Fri, Jun 18|
Juneteenth Kabbalat Shabbat
Save the date for our next Kabbalat Shabbat honoring Juneteenth.
Time & Location
Jun 18, 2021, 2:00 PM PDT
About the Event
Juneteenth is the most recognized African-American holiday observance in the United States and celebrates African American history, culture and progress. The holiday is also referred to as Emancipation Day, Freedom Day, and Black Independence Day.

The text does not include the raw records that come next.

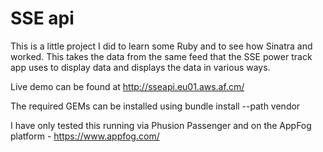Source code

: SSE api
============

This is a little project I did to learn some Ruby and to see how Sinatra and worked.
This takes the data from the same feed that the SSE power track app uses to display data and displays the data in various ways.

Live demo can be found at http://sseapi.eu01.aws.af.cm/


The required GEMs can be installed using 
	bundle install --path vendor

I have only tested this running via Phusion Passenger and on the AppFog platform - https://www.appfog.com/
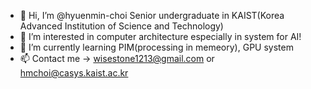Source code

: - 👋 Hi, I’m @hyuenmin-choi Senior undergraduate in KAIST(Korea Advanced Institution of Science and Technology)
- 👀 I’m interested in computer architecture especially in system for AI!
- 🌱 I’m currently learning PIM(processing in memeory), GPU system
- 📫 Contact me -> wisestone1213@gmail.com or hmchoi@casys.kaist.ac.kr

<!---
hyuenmin-choi/hyuenmin-choi is a ✨ special ✨ repository because its `README.md` (this file) appears on your GitHub profile.
You can click the Preview link to take a look at your changes.
--->
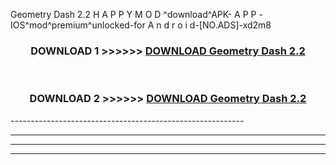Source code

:  Geometry Dash 2.2  H A P P Y M O D ^download^APK- A P P -IOS^mod^premium^unlocked-for A n d r o i d-[NO.ADS]-xd2m8



<div align="center">

<h3>DOWNLOAD 1 >>>>>> <a href="https://en-mod.web.app/?en= Geometry Dash 2.2 ">DOWNLOAD Geometry Dash 2.2  </a></h3><br>

<h3>DOWNLOAD 2 >>>>>> <a href="https://en-mod.web.app/?en= Geometry Dash 2.2 ">DOWNLOAD Geometry Dash 2.2  </a></h3>

</div>
----------------------------------------------------------

----------------------------------------------------------

----------------------------------------------------------

----------------------------------------------------------



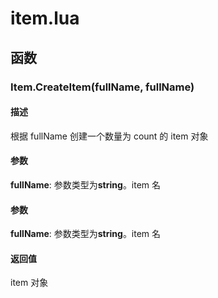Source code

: # item.lua

## 函数

### Item.CreateItem(**fullName**, **fullName**)

#### 描述

根据 fullName 创建一个数量为 count 的 item 对象

#### 参数

**fullName**: 参数类型为**string**。item 名

#### 参数

**fullName**: 参数类型为**string**。item 名

#### 返回值

item 对象

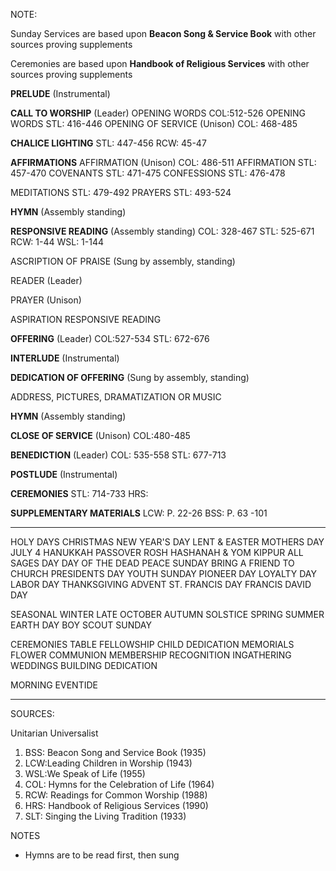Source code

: NOTE:

Sunday Services are based upon **Beacon Song & Service Book** with other sources proving supplements

Ceremonies are based upon **Handbook of Religious Services** with other sources proving supplements

**PRELUDE** (Instrumental)


**CALL TO WORSHIP**  (Leader)
OPENING WORDS COL:512-526
OPENING WORDS STL: 416-446
OPENING OF SERVICE (Unison) COL: 468-485


**CHALICE LIGHTING**
STL: 447-456
RCW: 45-47

**AFFIRMATIONS**
AFFIRMATION (Unison) COL: 486-511
AFFIRMATION STL: 457-470
COVENANTS STL: 471-475
CONFESSIONS STL: 476-478

MEDITATIONS STL: 479-492
PRAYERS STL: 493-524

**HYMN** (Assembly standing)

**RESPONSIVE READING** (Assembly standing)
COL: 328-467
STL: 525-671
RCW: 1-44
WSL: 1-144

ASCRIPTION OF PRAISE (Sung by assembly, standing)

READER (Leader)

 PRAYER (Unison)

ASPIRATION
RESPONSIVE READING

**OFFERING** (Leader) 
COL:527-534
STL: 672-676

**INTERLUDE** (Instrumental)

**DEDICATION OF OFFERING** (Sung by assembly, standing)

ADDRESS, PICTURES, DRAMATIZATION OR MUSIC

**HYMN** (Assembly standing)

**CLOSE OF SERVICE** (Unison) COL:480-485


**BENEDICTION** (Leader)
COL: 535-558
STL: 677-713

**POSTLUDE** (Instrumental)

**CEREMONIES**
STL: 714-733
HRS:  

**SUPPLEMENTARY MATERIALS**
LCW: P. 22-26
BSS: P. 63 -101

------------------------
HOLY DAYS
CHRISTMAS
NEW YEAR'S DAY
LENT & EASTER
MOTHERS DAY
JULY 4
HANUKKAH
PASSOVER
ROSH HASHANAH & YOM KIPPUR
ALL SAGES DAY
DAY OF THE DEAD
PEACE SUNDAY
BRING A FRIEND TO CHURCH
PRESIDENTS DAY
YOUTH SUNDAY
PIONEER DAY
LOYALTY DAY
LABOR DAY
THANKSGIVING
ADVENT
ST. FRANCIS DAY
FRANCIS DAVID DAY

SEASONAL
WINTER 
LATE OCTOBER
AUTUMN
SOLSTICE
SPRING
SUMMER
EARTH DAY
BOY SCOUT SUNDAY

CEREMONIES
TABLE FELLOWSHIP
CHILD DEDICATION
MEMORIALS
FLOWER COMMUNION
MEMBERSHIP RECOGNITION
INGATHERING 
WEDDINGS
BUILDING DEDICATION

MORNING
EVENTIDE

-----------
SOURCES:

Unitarian Universalist
 1. BSS: Beacon Song and Service Book (1935)
 2. LCW:Leading Children in Worship (1943)
 3. WSL:We Speak of Life (1955)
 4. COL: Hymns for the Celebration of Life (1964)
 5. RCW: Readings for Common Worship (1988)
 6. HRS: Handbook of Religious Services (1990)
 7. SLT: Singing the Living Tradition (1933)

NOTES
* Hymns are to be read first, then sung
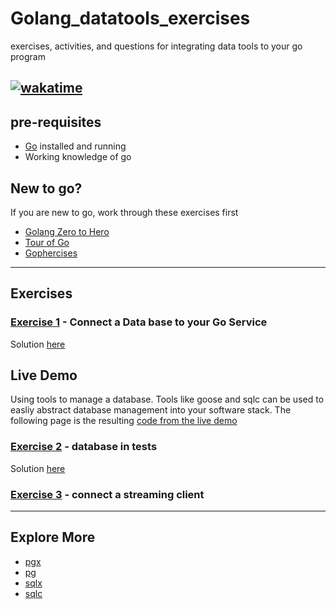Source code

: # Golang_datatools_exercises

exercises, activities, and questions for integrating data tools to your go program

## [![wakatime](https://wakatime.com/badge/user/953eeb5a-d347-44af-9d8b-a5b8a918cecf/project/815add1c-01f3-412e-b6cd-730805338e0e.svg)](https://wakatime.com/badge/user/953eeb5a-d347-44af-9d8b-a5b8a918cecf/project/815add1c-01f3-412e-b6cd-730805338e0e)

## pre-requisites

* [Go](https://go.dev/) installed and running
* Working knowledge of go

## New to go?

If you are new to go, work through these exercises first

* [Golang Zero to Hero](https://github.com/Soypete/Golang_tutorial_zero_to_hero)
* [Tour of Go](https://go.dev/tour/welcome/1)
* [Gophercises](https://gophercises.com/)

---

## Exercises

### [Exercise 1](/databases/README.md) - Connect a Data base to your Go Service

Solution [here](/databases/ex-1-connection/)

## Live Demo

Using tools to manage a database. Tools like goose and sqlc can be used to easliy abstract database management into your software stack. The following page is the resulting [code from the live demo](database/demo/main.go)

### [Exercise 2](/databases/README.md) - database in tests

Solution [here](../restful-go/ex-4-tests/framework_test.go)

### [Exercise 3](/streaming/READEME.md) - connect a streaming client

---

## Explore More

* [pgx](https://github.com/jackc/pgx)
* [pg](https://github.com/lib/pq)
* [sqlx](https://github.com/jmoiron/sqlx)
* [sqlc](https://sqlc.dev/)
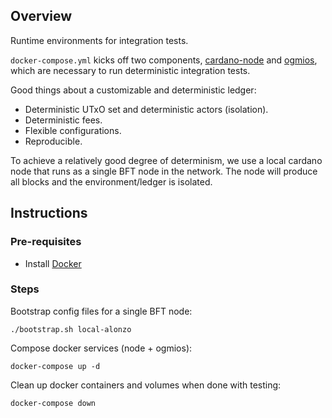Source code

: ## Overview

Runtime environments for integration tests.

`docker-compose.yml` kicks off two components, [cardano-node](https://github.com/input-output-hk/cardano-node) and 
[ogmios](https://github.com/CardanoSolutions/ogmios), which are necessary to run deterministic integration tests.

Good things about a customizable and deterministic ledger:

* Deterministic UTxO set and deterministic actors (isolation).
* Deterministic fees.
* Flexible configurations.
* Reproducible.

To achieve a relatively good degree of determinism, we use a local cardano node that runs as a single 
BFT node in the network. The node will produce all blocks and the environment/ledger is isolated.

## Instructions

### Pre-requisites

* Install [Docker](https://www.docker.com/)

### Steps

Bootstrap config files for a single BFT node:

`./bootstrap.sh local-alonzo`


Compose docker services (node + ogmios):

`docker-compose up -d`


Clean up docker containers and volumes when done with testing:

`docker-compose down`

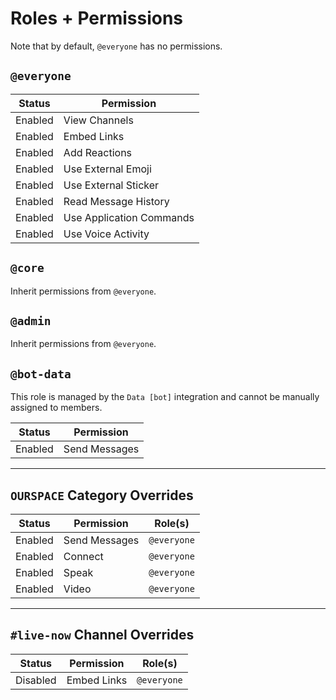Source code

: # Roles + Permissions

Note that by default, `@everyone` has no permissions.

## `@everyone`

| Status  | Permission               |
|---------|--------------------------|
| Enabled | View Channels            |
| Enabled | Embed Links              |
| Enabled | Add Reactions            |
| Enabled | Use External Emoji       |
| Enabled | Use External Sticker     |
| Enabled | Read Message History     |
| Enabled | Use Application Commands |
| Enabled | Use Voice Activity       |

## `@core`

Inherit permissions from `@everyone`.

## `@admin`

Inherit permissions from `@everyone`.

## `@bot-data`

This role is managed by the `Data [bot]` integration and cannot be manually assigned  to members.

| Status  | Permission    |
|---------|---------------|
| Enabled | Send Messages |

---

## `OURSPACE` Category Overrides

| Status  | Permission    | Role(s)     |
|---------|---------------|-------------|
| Enabled | Send Messages | `@everyone` |
| Enabled | Connect       | `@everyone` |
| Enabled | Speak         | `@everyone` |
| Enabled | Video         | `@everyone` |

---

## `#live-now` Channel Overrides

| Status   | Permission  | Role(s)     |
|----------|-------------|-------------|
| Disabled | Embed Links | `@everyone` |
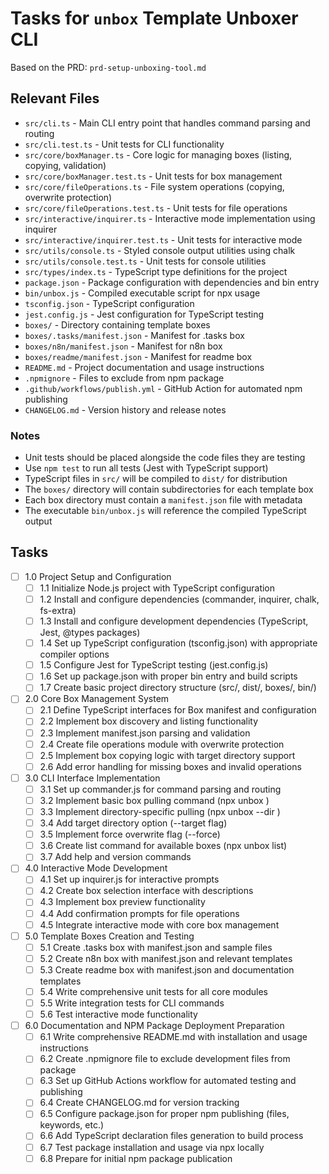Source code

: # Tasks for `unbox` Template Unboxer CLI

Based on the PRD: `prd-setup-unboxing-tool.md`

## Relevant Files

- `src/cli.ts` - Main CLI entry point that handles command parsing and routing
- `src/cli.test.ts` - Unit tests for CLI functionality
- `src/core/boxManager.ts` - Core logic for managing boxes (listing, copying, validation)
- `src/core/boxManager.test.ts` - Unit tests for box management
- `src/core/fileOperations.ts` - File system operations (copying, overwrite protection)
- `src/core/fileOperations.test.ts` - Unit tests for file operations
- `src/interactive/inquirer.ts` - Interactive mode implementation using inquirer
- `src/interactive/inquirer.test.ts` - Unit tests for interactive mode
- `src/utils/console.ts` - Styled console output utilities using chalk
- `src/utils/console.test.ts` - Unit tests for console utilities
- `src/types/index.ts` - TypeScript type definitions for the project
- `package.json` - Package configuration with dependencies and bin entry
- `bin/unbox.js` - Compiled executable script for npx usage
- `tsconfig.json` - TypeScript configuration
- `jest.config.js` - Jest configuration for TypeScript testing
- `boxes/` - Directory containing template boxes
- `boxes/.tasks/manifest.json` - Manifest for .tasks box
- `boxes/n8n/manifest.json` - Manifest for n8n box
- `boxes/readme/manifest.json` - Manifest for readme box
- `README.md` - Project documentation and usage instructions
- `.npmignore` - Files to exclude from npm package
- `.github/workflows/publish.yml` - GitHub Action for automated npm publishing
- `CHANGELOG.md` - Version history and release notes

### Notes

- Unit tests should be placed alongside the code files they are testing
- Use `npm test` to run all tests (Jest with TypeScript support)
- TypeScript files in `src/` will be compiled to `dist/` for distribution
- The `boxes/` directory will contain subdirectories for each template box
- Each box directory must contain a `manifest.json` file with metadata
- The executable `bin/unbox.js` will reference the compiled TypeScript output

## Tasks

- [ ] 1.0 Project Setup and Configuration
  - [ ] 1.1 Initialize Node.js project with TypeScript configuration
  - [ ] 1.2 Install and configure dependencies (commander, inquirer, chalk, fs-extra)
  - [ ] 1.3 Install and configure development dependencies (TypeScript, Jest, @types packages)
  - [ ] 1.4 Set up TypeScript configuration (tsconfig.json) with appropriate compiler options
  - [ ] 1.5 Configure Jest for TypeScript testing (jest.config.js)
  - [ ] 1.6 Set up package.json with proper bin entry and build scripts
  - [ ] 1.7 Create basic project directory structure (src/, dist/, boxes/, bin/)
- [ ] 2.0 Core Box Management System
  - [ ] 2.1 Define TypeScript interfaces for Box manifest and configuration
  - [ ] 2.2 Implement box discovery and listing functionality
  - [ ] 2.3 Implement manifest.json parsing and validation
  - [ ] 2.4 Create file operations module with overwrite protection
  - [ ] 2.5 Implement box copying logic with target directory support
  - [ ] 2.6 Add error handling for missing boxes and invalid operations
- [ ] 3.0 CLI Interface Implementation
  - [ ] 3.1 Set up commander.js for command parsing and routing
  - [ ] 3.2 Implement basic box pulling command (npx unbox <boxname>)
  - [ ] 3.3 Implement directory-specific pulling (npx unbox --dir <dirname>)
  - [ ] 3.4 Add target directory option (--target flag)
  - [ ] 3.5 Implement force overwrite flag (--force)
  - [ ] 3.6 Create list command for available boxes (npx unbox list)
  - [ ] 3.7 Add help and version commands
- [ ] 4.0 Interactive Mode Development
  - [ ] 4.1 Set up inquirer.js for interactive prompts
  - [ ] 4.2 Create box selection interface with descriptions
  - [ ] 4.3 Implement box preview functionality
  - [ ] 4.4 Add confirmation prompts for file operations
  - [ ] 4.5 Integrate interactive mode with core box management
- [ ] 5.0 Template Boxes Creation and Testing
  - [ ] 5.1 Create .tasks box with manifest.json and sample files
  - [ ] 5.2 Create n8n box with manifest.json and relevant templates
  - [ ] 5.3 Create readme box with manifest.json and documentation templates
  - [ ] 5.4 Write comprehensive unit tests for all core modules
  - [ ] 5.5 Write integration tests for CLI commands
  - [ ] 5.6 Test interactive mode functionality
- [ ] 6.0 Documentation and NPM Package Deployment Preparation
  - [ ] 6.1 Write comprehensive README.md with installation and usage instructions
  - [ ] 6.2 Create .npmignore file to exclude development files from package
  - [ ] 6.3 Set up GitHub Actions workflow for automated testing and publishing
  - [ ] 6.4 Create CHANGELOG.md for version tracking
  - [ ] 6.5 Configure package.json for proper npm publishing (files, keywords, etc.)
  - [ ] 6.6 Add TypeScript declaration files generation to build process
  - [ ] 6.7 Test package installation and usage via npx locally
  - [ ] 6.8 Prepare for initial npm package publication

June 19, 1865 is considered the date when the last slaves in America were freed. Although the rumors of freedom were widespread prior to this, actual emancipation did not come until General Gordon Granger rode into Galveston, Texas with the news that the Civil War had ended and that 250,000 enslaved people were now free. Although the Emancipation Proclamation had formally freed them almost two and a half years earlier (January 1, 1863), Texas was the most remote of the slave states with few Union troops, so enforcement of the proclamation had been slow.
Junteenth continues to expand as Black Americans seek to make sure that the events of 1865 are not lost to history. Juneteenth is increasing in popularity in the US and activists are pushing Congress to recognize Juneteenth as a national holiday. On January 1, 1980, “Emancipation Day in Texas” became an official state holiday and California, Wisconsin, Illinois, Georgia, and Washington, D.C followed. Today, only four states (Hawaii, North Dakota, South Dakota and Montana) do not recognize Juneteenth. In 2018, Apple added Juneteenth to its calendars in iOS under official US holidays.
Juneteenth celebrations often focuses on education and prayers with guest speakers and elders who recount the events of the past. Certain foods have became popular with Juneteenth celebrations such as strawberry soda, barbecue, watermelon and red velvet cake are several red foods, symbolizing the blood and resilience of former slaves. For others, it means indulging in traditional black Southern cuisine like fried chicken, collard greens and cornbread.
As Martin Luther King said in his “I have a dream” speech, “Until All are Free, None are Free,” an oft repeated maxim that highlights the significance of the end of the era of slavery in the United States.